En effet, il n’y a pas aujourd’hui en Pologne de grands médias politiques. Ce sont des organes identitaires et tribaux que l’on peut consulter en sachant d’avance qu’on n’y lira pas grand-chose de mal sur les hommes politiques de leur bord. Parmi les titres à grand tirage, il est difficile d’en trouver un qui représenterait par exemple la position des travailleurs et des locataires.
Un individualisme extrême
Le tribalisme et l’apolitisme de la sphère publique actuelle trouvent leur source dans le libéralisme, qui continue de définir les frontières de l’imagination de la quasi-totalité des acteurs politiques polonais contemporains, même ceux qui ne voudraient avoir rien en commun avec cette étiquette. Pour cet individualisme extrême, la société n’est qu’un rassemblement d’individus mus par leur intérêt propre, sans caste ni classe et, par conséquent, sans conflit social rationnel.
Pour la génération qui a grandi à l’époque communiste, je ne m’étonne pas de la popularité de la vision libérale et individualiste de la politique. En revanche, je ne cesse d’être surpris par cette capacité à ignorer la violence brutale et systémique qui traverse nos sociétés pendant que, dans le même temps, nous consacrons une quantité absurde d’attention et d’exposition médiatique au conflit entre Kaczynski et Tusk.
Ce conflit n’est pourtant pas politique, mais personnel. Qui plus est, comme le montrent les dizaines de transferts d’élus entre le PiS et la PO, il a le caractère d’un spectacle pour lequel les journalistes continuent d’acheter des billets sans que l’on sache pourquoi.

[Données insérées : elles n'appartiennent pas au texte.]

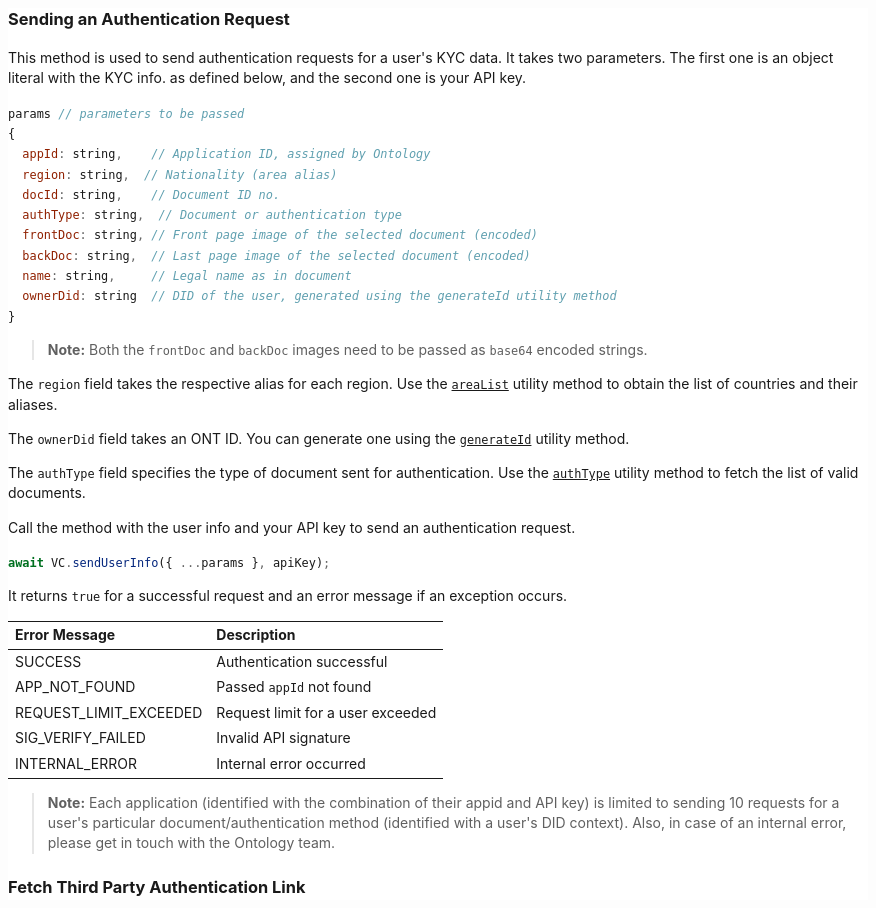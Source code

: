 ### Sending an Authentication Request

This method is used to send authentication requests for a user's KYC data. It takes two parameters. The first one is an object literal with the KYC info. as defined below, and the second one is your API key.

```js
params // parameters to be passed
{
  appId: string,    // Application ID, assigned by Ontology
  region: string,  // Nationality (area alias)
  docId: string,    // Document ID no.
  authType: string,  // Document or authentication type
  frontDoc: string, // Front page image of the selected document (encoded)
  backDoc: string,  // Last page image of the selected document (encoded)
  name: string,     // Legal name as in document
  ownerDid: string  // DID of the user, generated using the generateId utility method
}
```

> **Note:** Both the `frontDoc` and `backDoc` images need to be passed as `base64` encoded strings.

The `region` field takes the respective alias for each region. Use the [`areaList`](#arealist) utility method to obtain the list of countries and their aliases.

The `ownerDid` field takes an ONT ID. You can generate one using the [`generateId`](#generateid) utility method.

The `authType` field specifies the type of document sent for authentication. Use the [`authType`](#authtype) utility method to fetch the list of valid documents.

Call the method with the user info and your API key to send an authentication request.

```js
await VC.sendUserInfo({ ...params }, apiKey);
```

It returns `true` for a successful request and an error message if an exception occurs.

| Error Message          | Description                       |
| :--------------------- | :-------------------------------- |
| SUCCESS                | Authentication successful         |
| APP_NOT_FOUND          | Passed `appId` not found          |
| REQUEST_LIMIT_EXCEEDED | Request limit for a user exceeded |
| SIG_VERIFY_FAILED      | Invalid API signature             |
| INTERNAL_ERROR         | Internal error occurred           |

> **Note:** Each application (identified with the combination of their appid and API key) is limited to sending 10 requests for a user's particular document/authentication method (identified with a user's DID context). Also, in case of an internal error, please get in touch with the Ontology team.

### Fetch Third Party Authentication Link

Je n’attends pas grand-chose. Je voudrais juste savoir de quel côté vous, politiques, journalistes et éditorialistes, vous vous trouvez. Avec les locataires ou les propriétaires de logement ? Avec les travailleurs ou les employeurs ? Pour une école publique de haut niveau ou pour l’appartenance héritée aux classes supérieures ? C’est cela, la politique, et non pas vos déclarations de sympathie pour tel ou tel ex-Premier ministre [Jaroslaw Kaczynski ou Donald Tusk].